◆ DESCRIPTION OF THE TASK: Your answer should be each line of the entries that contains the word "which", copied in full.

======== DATA PROVIDED ========

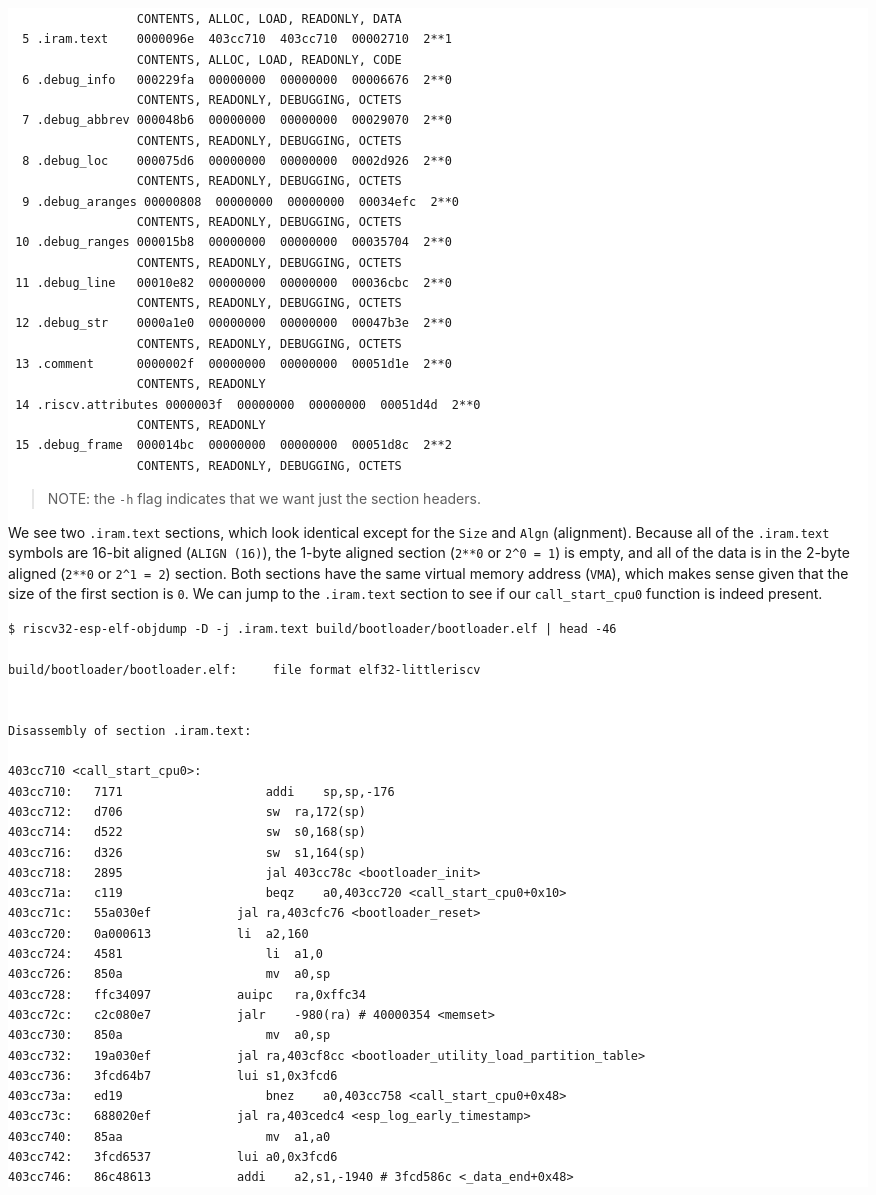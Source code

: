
 ```
                  CONTENTS, ALLOC, LOAD, READONLY, DATA
  5 .iram.text    0000096e  403cc710  403cc710  00002710  2**1
                  CONTENTS, ALLOC, LOAD, READONLY, CODE
  6 .debug_info   000229fa  00000000  00000000  00006676  2**0
                  CONTENTS, READONLY, DEBUGGING, OCTETS
  7 .debug_abbrev 000048b6  00000000  00000000  00029070  2**0
                  CONTENTS, READONLY, DEBUGGING, OCTETS
  8 .debug_loc    000075d6  00000000  00000000  0002d926  2**0
                  CONTENTS, READONLY, DEBUGGING, OCTETS
  9 .debug_aranges 00000808  00000000  00000000  00034efc  2**0
                  CONTENTS, READONLY, DEBUGGING, OCTETS
 10 .debug_ranges 000015b8  00000000  00000000  00035704  2**0
                  CONTENTS, READONLY, DEBUGGING, OCTETS
 11 .debug_line   00010e82  00000000  00000000  00036cbc  2**0
                  CONTENTS, READONLY, DEBUGGING, OCTETS
 12 .debug_str    0000a1e0  00000000  00000000  00047b3e  2**0
                  CONTENTS, READONLY, DEBUGGING, OCTETS
 13 .comment      0000002f  00000000  00000000  00051d1e  2**0
                  CONTENTS, READONLY
 14 .riscv.attributes 0000003f  00000000  00000000  00051d4d  2**0
                  CONTENTS, READONLY
 15 .debug_frame  000014bc  00000000  00000000  00051d8c  2**2
                  CONTENTS, READONLY, DEBUGGING, OCTETS
```

> NOTE: the `-h` flag indicates that we want just the section headers.

We see two `.iram.text` sections, which look identical except for the `Size` and
`Algn` (alignment). Because all of the `.iram.text` symbols are 16-bit aligned
(`ALIGN (16)`), the 1-byte aligned section (`2**0` or `2^0 = 1`) is empty, and
all of the data is in the 2-byte aligned (`2**0` or `2^1 = 2`) section. Both
sections have the same virtual memory address (`VMA`), which makes sense given
that the size of the first section is `0`. We can jump to the `.iram.text`
section to see if our `call_start_cpu0` function is indeed present.

```
$ riscv32-esp-elf-objdump -D -j .iram.text build/bootloader/bootloader.elf | head -46

build/bootloader/bootloader.elf:     file format elf32-littleriscv


Disassembly of section .iram.text:

403cc710 <call_start_cpu0>:
403cc710:	7171                	addi	sp,sp,-176
403cc712:	d706                	sw	ra,172(sp)
403cc714:	d522                	sw	s0,168(sp)
403cc716:	d326                	sw	s1,164(sp)
403cc718:	2895                	jal	403cc78c <bootloader_init>
403cc71a:	c119                	beqz	a0,403cc720 <call_start_cpu0+0x10>
403cc71c:	55a030ef          	jal	ra,403cfc76 <bootloader_reset>
403cc720:	0a000613          	li	a2,160
403cc724:	4581                	li	a1,0
403cc726:	850a                	mv	a0,sp
403cc728:	ffc34097          	auipc	ra,0xffc34
403cc72c:	c2c080e7          	jalr	-980(ra) # 40000354 <memset>
403cc730:	850a                	mv	a0,sp
403cc732:	19a030ef          	jal	ra,403cf8cc <bootloader_utility_load_partition_table>
403cc736:	3fcd64b7          	lui	s1,0x3fcd6
403cc73a:	ed19                	bnez	a0,403cc758 <call_start_cpu0+0x48>
403cc73c:	688020ef          	jal	ra,403cedc4 <esp_log_early_timestamp>
403cc740:	85aa                	mv	a1,a0
403cc742:	3fcd6537          	lui	a0,0x3fcd6
403cc746:	86c48613          	addi	a2,s1,-1940 # 3fcd586c <_data_end+0x48>
```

========

◆ RESPONSE BELOW:
We see two `.iram.text` sections, which look identical except for the `Size` and
sections have the same virtual memory address (`VMA`), which makes sense given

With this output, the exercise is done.